Disabling DSE Advanced Replication
- To disable replication, edit the dse.yaml file.In the
advanced_replication_options
section, setenabled: false
.# Advanced Replication configuration settings advanced_replication_options: enabled: false
- Do a rolling restart: restart the nodes in the edge cluster one at a time while the other nodes continue to operate online.
- To clean out the data that was used for DSE Advanced Replication, remove these
keyspaces:
cqlsh> drop table dse_system.advrep_conf; cqlsh> drop table dse_system.advrep_table_conf; cqlsh> drop keyspace advrep;
Configuring global settings
Global settings apply to the entire edge cluster. These global settings are stored in the CQL table dse_system.advrep_conf that is automatically created.
cqlsh>INSERT INTO dse_system.advrep_conf (conf_key, conf_val) VALUES ('edge_replication', 'true');
dse advrep edge conf ...You can provide authentication credentials in several ways, see Credentials for authentication.
The following table describes the configuration keys, their default values, and identifies when a restart of the edge node is required for the change to be recognized.
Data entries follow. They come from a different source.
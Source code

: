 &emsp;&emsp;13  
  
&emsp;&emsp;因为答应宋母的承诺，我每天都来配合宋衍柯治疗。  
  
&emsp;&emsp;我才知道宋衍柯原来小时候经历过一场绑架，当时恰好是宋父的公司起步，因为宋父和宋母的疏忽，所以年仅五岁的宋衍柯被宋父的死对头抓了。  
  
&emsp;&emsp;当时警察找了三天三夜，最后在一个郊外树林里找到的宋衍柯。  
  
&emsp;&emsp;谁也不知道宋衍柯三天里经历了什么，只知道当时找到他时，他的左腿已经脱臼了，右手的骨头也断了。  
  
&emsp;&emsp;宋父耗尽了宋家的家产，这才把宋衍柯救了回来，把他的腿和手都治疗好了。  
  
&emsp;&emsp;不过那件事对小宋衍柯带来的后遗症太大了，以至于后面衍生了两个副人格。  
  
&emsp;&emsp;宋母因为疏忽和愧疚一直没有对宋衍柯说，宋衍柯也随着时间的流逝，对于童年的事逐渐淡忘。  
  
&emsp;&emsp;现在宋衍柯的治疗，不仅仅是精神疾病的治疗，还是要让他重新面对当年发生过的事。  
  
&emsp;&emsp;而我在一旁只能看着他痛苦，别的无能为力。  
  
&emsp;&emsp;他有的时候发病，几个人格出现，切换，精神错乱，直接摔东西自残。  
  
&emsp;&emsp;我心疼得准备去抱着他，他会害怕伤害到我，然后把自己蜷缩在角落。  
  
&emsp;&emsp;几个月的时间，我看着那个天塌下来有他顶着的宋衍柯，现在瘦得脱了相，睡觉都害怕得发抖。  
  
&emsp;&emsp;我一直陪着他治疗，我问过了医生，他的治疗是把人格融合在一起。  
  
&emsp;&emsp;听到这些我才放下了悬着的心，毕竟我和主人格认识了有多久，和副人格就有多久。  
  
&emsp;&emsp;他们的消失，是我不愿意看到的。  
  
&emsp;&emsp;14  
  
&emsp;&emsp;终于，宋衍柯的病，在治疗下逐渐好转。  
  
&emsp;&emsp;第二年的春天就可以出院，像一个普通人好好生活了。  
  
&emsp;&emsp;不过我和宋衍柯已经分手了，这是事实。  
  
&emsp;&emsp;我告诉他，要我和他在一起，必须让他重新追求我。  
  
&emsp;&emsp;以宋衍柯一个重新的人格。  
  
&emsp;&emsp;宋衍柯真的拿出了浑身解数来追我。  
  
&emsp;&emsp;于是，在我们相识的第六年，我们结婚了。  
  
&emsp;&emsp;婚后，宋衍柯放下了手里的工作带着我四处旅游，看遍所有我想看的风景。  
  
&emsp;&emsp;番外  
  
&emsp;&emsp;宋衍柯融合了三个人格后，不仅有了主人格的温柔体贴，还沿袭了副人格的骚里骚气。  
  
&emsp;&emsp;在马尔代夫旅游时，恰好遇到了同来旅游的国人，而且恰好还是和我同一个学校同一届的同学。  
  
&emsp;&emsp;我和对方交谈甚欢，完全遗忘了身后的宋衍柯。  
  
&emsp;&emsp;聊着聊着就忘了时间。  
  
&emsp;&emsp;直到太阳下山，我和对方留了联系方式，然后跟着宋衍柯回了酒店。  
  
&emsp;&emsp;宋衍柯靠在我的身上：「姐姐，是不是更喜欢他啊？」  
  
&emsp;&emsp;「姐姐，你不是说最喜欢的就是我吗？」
Use configuration keys to change global settings. Global settings apply to the entire edge cluster. These global settings are stored in the CQL table dse_system.advrep_conf that is automatically created.
Configuration key | Default value | Description | Restart required |
---|---|---|---|
hub-ip-addresses | none | REQUIRED. A comma separated list of IP addresses that are used to connect to the hub cluster using the Cassandra driver. | No |
hub-port | none | Specifies a non-default port to connect nodes on the hub cluster. To
specify non-default
port:
dse advrep edge conf --hub-port 9999 Set replication config hub_port from None to 9999To remove the non-default port: dse advrep edge remove-conf --hub-port |
Yes |
debug-output | False | Prints internal debug output about the replication log. | No |
cql-refresh-row-limit | |||
driver-allow-remote-dcs-for-local-cl | False | Set to true to enable automatic failover for hub clusters with multiple datacenters. The value of the driver-consistency-level parameter must be LOCAL_ONE or LOCAL_QUORUM. | Yes |
driver-compression | lz4 | The compression algorithm the driver uses to send data from the edge to the hub. Supported values are lz4 and snappy. | Yes |
driver-connect-timeout | 15000 | Time in milliseconds the driver waits to connect to a server. | No |
driver-connections | 32 | The number of connections the Cassandra driver will create. | Yes |
driver-connections-max | 256 | The maximum number of connections the Cassandra driver will create. | Yes |
driver-consistency-level | ONE | The consistency level used by the driver when executing statements for replicating data to the hub. Specify a valid Cassandra consistency level: ANY, ONE, TWO, THREE, QUORUM, ALL, LOCAL_QUORUM, EACH_QUORUM, SERIAL, LOCAL_SERIAL, or LOCAL_ONE. | No |
driver-local-dc | N/A | For hub clusters with multiple datacenters, you can explicitly define the name of the datacenter that you consider local. Typically, this is the datacenter that is closest to the edge cluster. This value is used only for clusters with multiple data enters. | Yes |
driver-pwd | none | Driver password if the hub requires a user and password to connect. Note: By default, driver user names and passwords are plain text.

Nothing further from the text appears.